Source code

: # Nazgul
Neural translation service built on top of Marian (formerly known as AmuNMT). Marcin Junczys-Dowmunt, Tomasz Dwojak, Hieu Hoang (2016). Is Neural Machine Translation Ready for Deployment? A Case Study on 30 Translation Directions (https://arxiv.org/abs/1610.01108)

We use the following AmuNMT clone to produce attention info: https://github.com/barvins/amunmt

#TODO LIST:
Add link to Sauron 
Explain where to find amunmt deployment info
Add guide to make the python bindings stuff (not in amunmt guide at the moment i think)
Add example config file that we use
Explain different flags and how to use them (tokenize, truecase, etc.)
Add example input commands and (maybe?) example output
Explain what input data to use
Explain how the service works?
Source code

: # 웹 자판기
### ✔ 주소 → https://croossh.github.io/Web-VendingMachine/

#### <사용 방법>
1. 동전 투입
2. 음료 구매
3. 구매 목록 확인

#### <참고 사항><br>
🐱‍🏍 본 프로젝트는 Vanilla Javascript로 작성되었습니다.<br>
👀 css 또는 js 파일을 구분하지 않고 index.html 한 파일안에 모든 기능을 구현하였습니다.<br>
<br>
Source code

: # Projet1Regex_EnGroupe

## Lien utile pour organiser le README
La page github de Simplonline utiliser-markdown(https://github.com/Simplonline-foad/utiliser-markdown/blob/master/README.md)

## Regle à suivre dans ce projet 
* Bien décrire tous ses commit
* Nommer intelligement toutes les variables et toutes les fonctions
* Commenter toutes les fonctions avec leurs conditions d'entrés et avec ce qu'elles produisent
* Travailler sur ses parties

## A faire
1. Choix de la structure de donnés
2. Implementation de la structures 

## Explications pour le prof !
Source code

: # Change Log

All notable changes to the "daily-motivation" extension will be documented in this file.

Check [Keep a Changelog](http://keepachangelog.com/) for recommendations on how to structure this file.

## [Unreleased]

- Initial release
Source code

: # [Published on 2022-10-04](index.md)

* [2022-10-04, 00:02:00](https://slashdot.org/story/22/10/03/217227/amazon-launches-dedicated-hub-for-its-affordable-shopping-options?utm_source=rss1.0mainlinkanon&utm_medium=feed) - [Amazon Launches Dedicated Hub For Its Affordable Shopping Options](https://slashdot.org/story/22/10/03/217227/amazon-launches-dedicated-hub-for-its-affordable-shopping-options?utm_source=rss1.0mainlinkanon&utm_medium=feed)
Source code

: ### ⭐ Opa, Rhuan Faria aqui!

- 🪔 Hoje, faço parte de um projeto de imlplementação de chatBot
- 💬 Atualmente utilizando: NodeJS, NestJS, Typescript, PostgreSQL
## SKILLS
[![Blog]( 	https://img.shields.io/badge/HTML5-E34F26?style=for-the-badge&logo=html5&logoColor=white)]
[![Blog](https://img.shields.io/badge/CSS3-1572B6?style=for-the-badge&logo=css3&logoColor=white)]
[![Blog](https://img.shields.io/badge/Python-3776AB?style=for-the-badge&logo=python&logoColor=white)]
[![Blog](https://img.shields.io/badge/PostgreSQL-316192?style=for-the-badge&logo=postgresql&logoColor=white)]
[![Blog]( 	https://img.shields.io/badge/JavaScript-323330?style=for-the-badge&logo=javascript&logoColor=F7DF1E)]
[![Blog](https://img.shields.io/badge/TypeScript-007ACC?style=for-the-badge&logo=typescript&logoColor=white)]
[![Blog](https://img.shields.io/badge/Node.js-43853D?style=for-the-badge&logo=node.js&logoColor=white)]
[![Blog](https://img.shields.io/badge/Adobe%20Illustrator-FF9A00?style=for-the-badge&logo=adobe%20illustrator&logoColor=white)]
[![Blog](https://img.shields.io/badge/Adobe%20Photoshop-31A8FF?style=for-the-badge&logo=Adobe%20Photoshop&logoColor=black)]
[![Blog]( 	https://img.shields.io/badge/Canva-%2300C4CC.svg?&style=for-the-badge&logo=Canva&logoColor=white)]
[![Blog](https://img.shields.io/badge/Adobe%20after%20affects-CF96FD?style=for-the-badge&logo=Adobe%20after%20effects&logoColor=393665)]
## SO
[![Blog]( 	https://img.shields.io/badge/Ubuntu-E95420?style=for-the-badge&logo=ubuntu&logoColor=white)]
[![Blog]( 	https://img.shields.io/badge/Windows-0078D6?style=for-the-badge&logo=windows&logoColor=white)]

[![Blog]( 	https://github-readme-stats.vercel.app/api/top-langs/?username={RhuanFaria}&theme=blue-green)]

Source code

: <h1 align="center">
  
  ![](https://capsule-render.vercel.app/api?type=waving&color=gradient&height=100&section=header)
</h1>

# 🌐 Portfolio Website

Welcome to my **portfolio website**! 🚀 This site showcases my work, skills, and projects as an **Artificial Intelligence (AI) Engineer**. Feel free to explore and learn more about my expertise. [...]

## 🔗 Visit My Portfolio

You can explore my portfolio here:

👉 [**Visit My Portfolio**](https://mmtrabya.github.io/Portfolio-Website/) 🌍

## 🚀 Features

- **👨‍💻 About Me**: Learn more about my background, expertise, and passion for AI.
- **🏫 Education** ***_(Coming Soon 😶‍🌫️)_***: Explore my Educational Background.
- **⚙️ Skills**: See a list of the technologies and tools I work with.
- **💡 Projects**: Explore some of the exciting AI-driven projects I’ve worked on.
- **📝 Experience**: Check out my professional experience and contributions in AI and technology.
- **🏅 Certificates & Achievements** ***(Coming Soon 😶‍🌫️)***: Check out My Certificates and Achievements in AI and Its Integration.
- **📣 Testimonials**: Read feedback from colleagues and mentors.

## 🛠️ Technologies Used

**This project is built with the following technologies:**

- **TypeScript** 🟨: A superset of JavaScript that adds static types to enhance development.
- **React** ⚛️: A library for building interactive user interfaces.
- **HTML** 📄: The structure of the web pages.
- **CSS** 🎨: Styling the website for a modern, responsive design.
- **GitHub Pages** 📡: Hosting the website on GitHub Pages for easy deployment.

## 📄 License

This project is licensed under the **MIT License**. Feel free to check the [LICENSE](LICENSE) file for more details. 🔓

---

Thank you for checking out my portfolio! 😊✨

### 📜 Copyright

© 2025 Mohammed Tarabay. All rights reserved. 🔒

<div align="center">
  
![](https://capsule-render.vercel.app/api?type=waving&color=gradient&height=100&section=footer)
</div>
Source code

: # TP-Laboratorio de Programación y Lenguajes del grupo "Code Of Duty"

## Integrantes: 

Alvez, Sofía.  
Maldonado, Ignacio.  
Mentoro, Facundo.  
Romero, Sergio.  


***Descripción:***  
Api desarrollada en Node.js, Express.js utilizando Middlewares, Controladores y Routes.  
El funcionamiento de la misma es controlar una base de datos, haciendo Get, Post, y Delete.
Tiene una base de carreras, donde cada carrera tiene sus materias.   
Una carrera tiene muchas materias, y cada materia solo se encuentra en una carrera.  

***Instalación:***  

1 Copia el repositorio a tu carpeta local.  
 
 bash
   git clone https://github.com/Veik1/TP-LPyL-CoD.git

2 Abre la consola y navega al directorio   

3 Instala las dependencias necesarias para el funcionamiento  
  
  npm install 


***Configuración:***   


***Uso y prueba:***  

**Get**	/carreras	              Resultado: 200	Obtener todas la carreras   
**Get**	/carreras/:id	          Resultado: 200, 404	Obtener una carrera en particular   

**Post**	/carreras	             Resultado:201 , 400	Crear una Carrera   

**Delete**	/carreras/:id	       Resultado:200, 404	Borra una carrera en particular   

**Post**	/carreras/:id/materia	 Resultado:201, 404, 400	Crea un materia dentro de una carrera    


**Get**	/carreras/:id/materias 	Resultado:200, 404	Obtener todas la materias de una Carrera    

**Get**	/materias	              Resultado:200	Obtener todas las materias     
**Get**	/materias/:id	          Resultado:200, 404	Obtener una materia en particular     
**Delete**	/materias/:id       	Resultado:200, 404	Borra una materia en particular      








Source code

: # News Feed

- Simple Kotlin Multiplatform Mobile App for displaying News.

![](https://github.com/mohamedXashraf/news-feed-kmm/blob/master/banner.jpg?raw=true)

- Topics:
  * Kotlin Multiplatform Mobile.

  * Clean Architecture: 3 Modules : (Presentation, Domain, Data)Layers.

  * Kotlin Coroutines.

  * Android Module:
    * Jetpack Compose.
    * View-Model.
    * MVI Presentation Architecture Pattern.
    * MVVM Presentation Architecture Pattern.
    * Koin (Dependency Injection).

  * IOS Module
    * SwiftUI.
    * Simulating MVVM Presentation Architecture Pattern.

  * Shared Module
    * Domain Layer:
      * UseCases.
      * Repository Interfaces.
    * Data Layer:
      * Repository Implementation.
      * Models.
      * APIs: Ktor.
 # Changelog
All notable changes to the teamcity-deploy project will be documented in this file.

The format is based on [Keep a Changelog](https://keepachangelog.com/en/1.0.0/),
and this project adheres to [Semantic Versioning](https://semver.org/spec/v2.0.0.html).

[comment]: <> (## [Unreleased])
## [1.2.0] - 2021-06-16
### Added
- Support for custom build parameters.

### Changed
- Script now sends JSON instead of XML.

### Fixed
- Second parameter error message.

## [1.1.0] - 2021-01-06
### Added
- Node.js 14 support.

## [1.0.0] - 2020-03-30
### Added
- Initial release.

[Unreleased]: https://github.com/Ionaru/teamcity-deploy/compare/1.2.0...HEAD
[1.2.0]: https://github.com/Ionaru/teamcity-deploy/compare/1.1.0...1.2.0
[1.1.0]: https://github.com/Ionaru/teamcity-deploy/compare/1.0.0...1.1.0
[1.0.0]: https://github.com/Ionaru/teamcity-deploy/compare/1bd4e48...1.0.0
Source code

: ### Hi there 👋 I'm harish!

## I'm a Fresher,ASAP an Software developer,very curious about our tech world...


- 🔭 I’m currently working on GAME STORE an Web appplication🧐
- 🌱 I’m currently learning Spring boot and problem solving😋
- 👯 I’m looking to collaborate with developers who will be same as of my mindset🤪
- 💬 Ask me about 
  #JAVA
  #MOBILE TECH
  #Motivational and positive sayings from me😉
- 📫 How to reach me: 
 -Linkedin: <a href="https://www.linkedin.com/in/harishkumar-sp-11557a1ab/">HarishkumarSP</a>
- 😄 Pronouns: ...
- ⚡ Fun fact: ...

_____

Activity: Check every line of the data above for the string "Changelog", and copy those that have it.

Answer:
Check [Keep a Changelog](http://keepachangelog.com/) for recommendations on how to structure this file.
 # Changelog
The format is based on [Keep a Changelog](https://keepachangelog.com/en/1.0.0/),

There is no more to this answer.